Connection to a Person/Group
A place may also receive visitors if it has a special connection to a person or a group. For instance, a notable figure from the world of entertainment. Bob Dylan's hometown will receive a lot of visitors who are fans of the musician; the same can be said of The Beatles and Elvis Presley. Basically, any person that has a loyal and dedicated fan group will have people wanting to visit their hometown.

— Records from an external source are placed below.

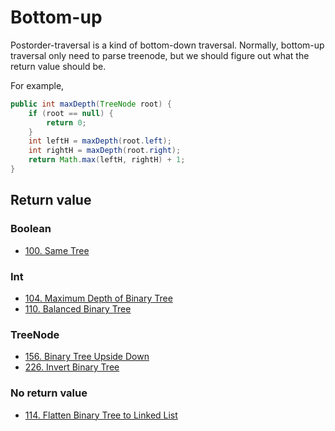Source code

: # Bottom-up

Postorder-traversal is a kind of bottom-down traversal. Normally, bottom-up traversal only need to parse treenode, but we should figure out what the return value should be.

For example,

```java
public int maxDepth(TreeNode root) {
    if (root == null) { 
		return 0; 
    }
    int leftH = maxDepth(root.left);
    int rightH = maxDepth(root.right);
    return Math.max(leftH, rightH) + 1;
} 
```


## Return value
### Boolean
* [100. Same Tree]()

### Int
* [104. Maximum Depth of Binary Tree]()
* [110. Balanced Binary Tree]()

### TreeNode
* [156. Binary Tree Upside Down]()
* [226. Invert Binary Tree]()

### No return value
* [114. Flatten Binary Tree to Linked List]()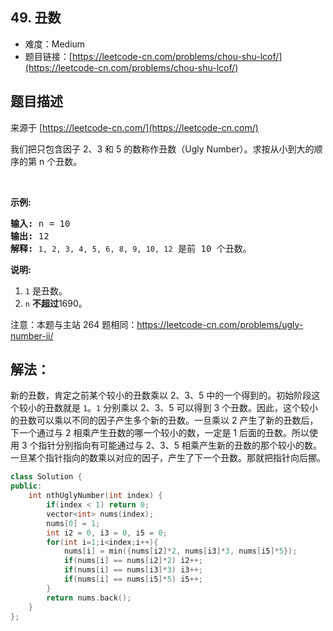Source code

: ## 49. 丑数

- 难度：Medium
- 题目链接：[https://leetcode-cn.com/problems/chou-shu-lcof/](https://leetcode-cn.com/problems/chou-shu-lcof/)


## 题目描述

来源于 [https://leetcode-cn.com/](https://leetcode-cn.com/)

<p>我们把只包含因子 2、3 和 5 的数称作丑数（Ugly Number）。求按从小到大的顺序的第 n 个丑数。</p>

<p>&nbsp;</p>

<p><strong>示例:</strong></p>

<pre><strong>输入:</strong> n = 10
<strong>输出:</strong> 12
<strong>解释: </strong><code>1, 2, 3, 4, 5, 6, 8, 9, 10, 12</code> 是前 10 个丑数。</pre>

<p><strong>说明:&nbsp;</strong>&nbsp;</p>

<ol>
	<li><code>1</code>&nbsp;是丑数。</li>
	<li><code>n</code>&nbsp;<strong>不超过</strong>1690。</li>
</ol>

<p>注意：本题与主站 264 题相同：<a href="https://leetcode-cn.com/problems/ugly-number-ii/">https://leetcode-cn.com/problems/ugly-number-ii/</a></p>


## 解法：

新的丑数，肯定之前某个较小的丑数乘以 2、3、5 中的一个得到的。初始阶段这个较小的丑数就是 `1`。`1` 分别乘以 2、3、5 可以得到 3 个丑数。因此，这个较小的丑数可以乘以不同的因子产生多个新的丑数。一旦乘以 2 产生了新的丑数后，下一个通过与 2 相乘产生丑数的哪一个较小的数，一定是 1 后面的丑数。所以使用 3 个指针分别指向有可能通过与 2、3、5 相乘产生新的丑数的那个较小的数。一旦某个指针指向的数乘以对应的因子，产生了下一个丑数。那就把指针向后挪。

```c++
class Solution {
public:
    int nthUglyNumber(int index) {
        if(index < 1) return 0;
        vector<int> nums(index);
        nums[0] = 1;
        int i2 = 0, i3 = 0, i5 = 0;
        for(int i=1;i<index;i++){
            nums[i] = min({nums[i2]*2, nums[i3]*3, nums[i5]*5});
            if(nums[i] == nums[i2]*2) i2++;
            if(nums[i] == nums[i3]*3) i3++;
            if(nums[i] == nums[i5]*5) i5++;
        }
        return nums.back();
    }
};
```
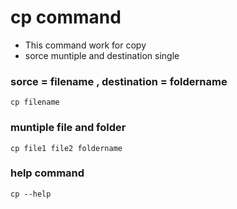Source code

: #  cp command
* This command work for copy 
* sorce muntiple and destination single 
### sorce = filename , destination = foldername 
```
cp filename
```
### muntiple file and folder
```
cp file1 file2 foldername
```
### help command 
```
cp --help
```
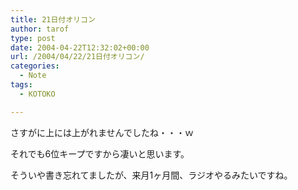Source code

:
 ```yaml
---
title: 21日付オリコン
author: tarof
type: post
date: 2004-04-22T12:32:02+00:00
url: /2004/04/22/21日付オリコン/
categories:
  - Note
tags:
  - KOTOKO

---
```

さすがに上には上がれませんでしたね・・・ｗ
  
それでも6位キープですから凄いと思います。

そういや書き忘れてましたが、来月1ヶ月間、ラジオやるみたいですね。
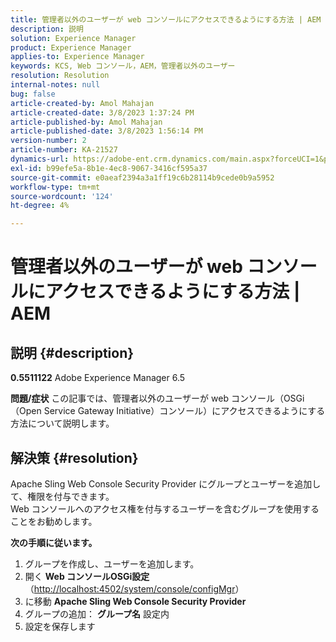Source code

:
 ```yaml
---
title: 管理者以外のユーザーが web コンソールにアクセスできるようにする方法 | AEM
description: 説明
solution: Experience Manager
product: Experience Manager
applies-to: Experience Manager
keywords: KCS, Web コンソール，AEM，管理者以外のユーザー
resolution: Resolution
internal-notes: null
bug: false
article-created-by: Amol Mahajan
article-created-date: 3/8/2023 1:37:24 PM
article-published-by: Amol Mahajan
article-published-date: 3/8/2023 1:56:14 PM
version-number: 2
article-number: KA-21527
dynamics-url: https://adobe-ent.crm.dynamics.com/main.aspx?forceUCI=1&pagetype=entityrecord&etn=knowledgearticle&id=e16cac55-b6bd-ed11-83ff-6045bd006268
exl-id: b99efe5a-8b1e-4ec8-9067-3416cf595a37
source-git-commit: e0aeaf2394a3a1ff19c6b28114b9cede0b9a5952
workflow-type: tm+mt
source-wordcount: '124'
ht-degree: 4%

---
```


# 管理者以外のユーザーが web コンソールにアクセスできるようにする方法 | AEM

## 説明 {#description}

<b>0.5511122</b>
Adobe Experience Manager 6.5


<b>問題/症状</b>
この記事では、管理者以外のユーザーが web コンソール（OSGi （Open Service Gateway Initiative）コンソール）にアクセスできるようにする方法について説明します。


## 解決策 {#resolution}

Apache Sling Web Console Security Provider にグループとユーザーを追加して、権限を付与できます。<br>
Web コンソールへのアクセス権を付与するユーザーを含むグループを使用することをお勧めします。



<b>次の手順に従います。</b>

1. グループを作成し、ユーザーを追加します。
2. 開く <b>Web コンソール</b><b>OSGi</b><b>設定</b> （[http://localhost:4502/system/console/configMgr](http://localhost:4502/system/console/configMgr)）
3. に移動 <b>Apache Sling Web Console Security Provider</b>
4. グループの追加： <b>グループ名</b> 設定内
5. 設定を保存します
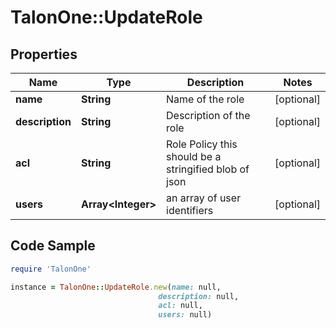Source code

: # TalonOne::UpdateRole

## Properties

Name | Type | Description | Notes
------------ | ------------- | ------------- | -------------
**name** | **String** | Name of the role | [optional] 
**description** | **String** | Description of the role | [optional] 
**acl** | **String** | Role Policy this should be a stringified blob of json | [optional] 
**users** | **Array&lt;Integer&gt;** | an array of user identifiers | [optional] 

## Code Sample

```ruby
require 'TalonOne'

instance = TalonOne::UpdateRole.new(name: null,
                                 description: null,
                                 acl: null,
                                 users: null)
```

Nobody expects a place to be perfect. They just expect it to be real. If a place has a distinctive character that people enjoy, then they'll go. It's not about having the perfect, most magical time (unless you're going to Disneyland); it's about having an experience that you sense is genuine. If a place can demonstrate its culture to the fullest, then people will go.
Word of Mouth
People like spreading the news. A large chunk of travelers visit a new destination because of the recommendation of someone they know and trust. This is more true of smaller, lesser-visited places rather than big ones (no one needs another person to recommend New York to them, for instance). It's the up and coming places that receive the most benefit from this method. Indeed, it's the fact that they're not yet an established destination that forms part of the appeal; everyone wants to visit a place before it becomes popular.
A Welcoming Mindset
Finally, there's the matter of the mindset. Places become popular not necessarily because people go there once but because they visit again and again. It's a bit like in business. You don't just want one-off customers; to build a successful venture, you'll need people to come again and again. So what attracts people back to a destination? Simple: if they had a good time, and they were made to feel welcome. There are plenty of places that have lost tourists because they didn't offer a warm greeting.
People will travel for all kinds of reasons. Sometimes, they just want to escape their daily life for a little while. When they're deciding where to go, they'll have a lot of options available to them, both in their own country and abroad. But wherever they want to go, it's likely that they'll look for at least one of the above traits.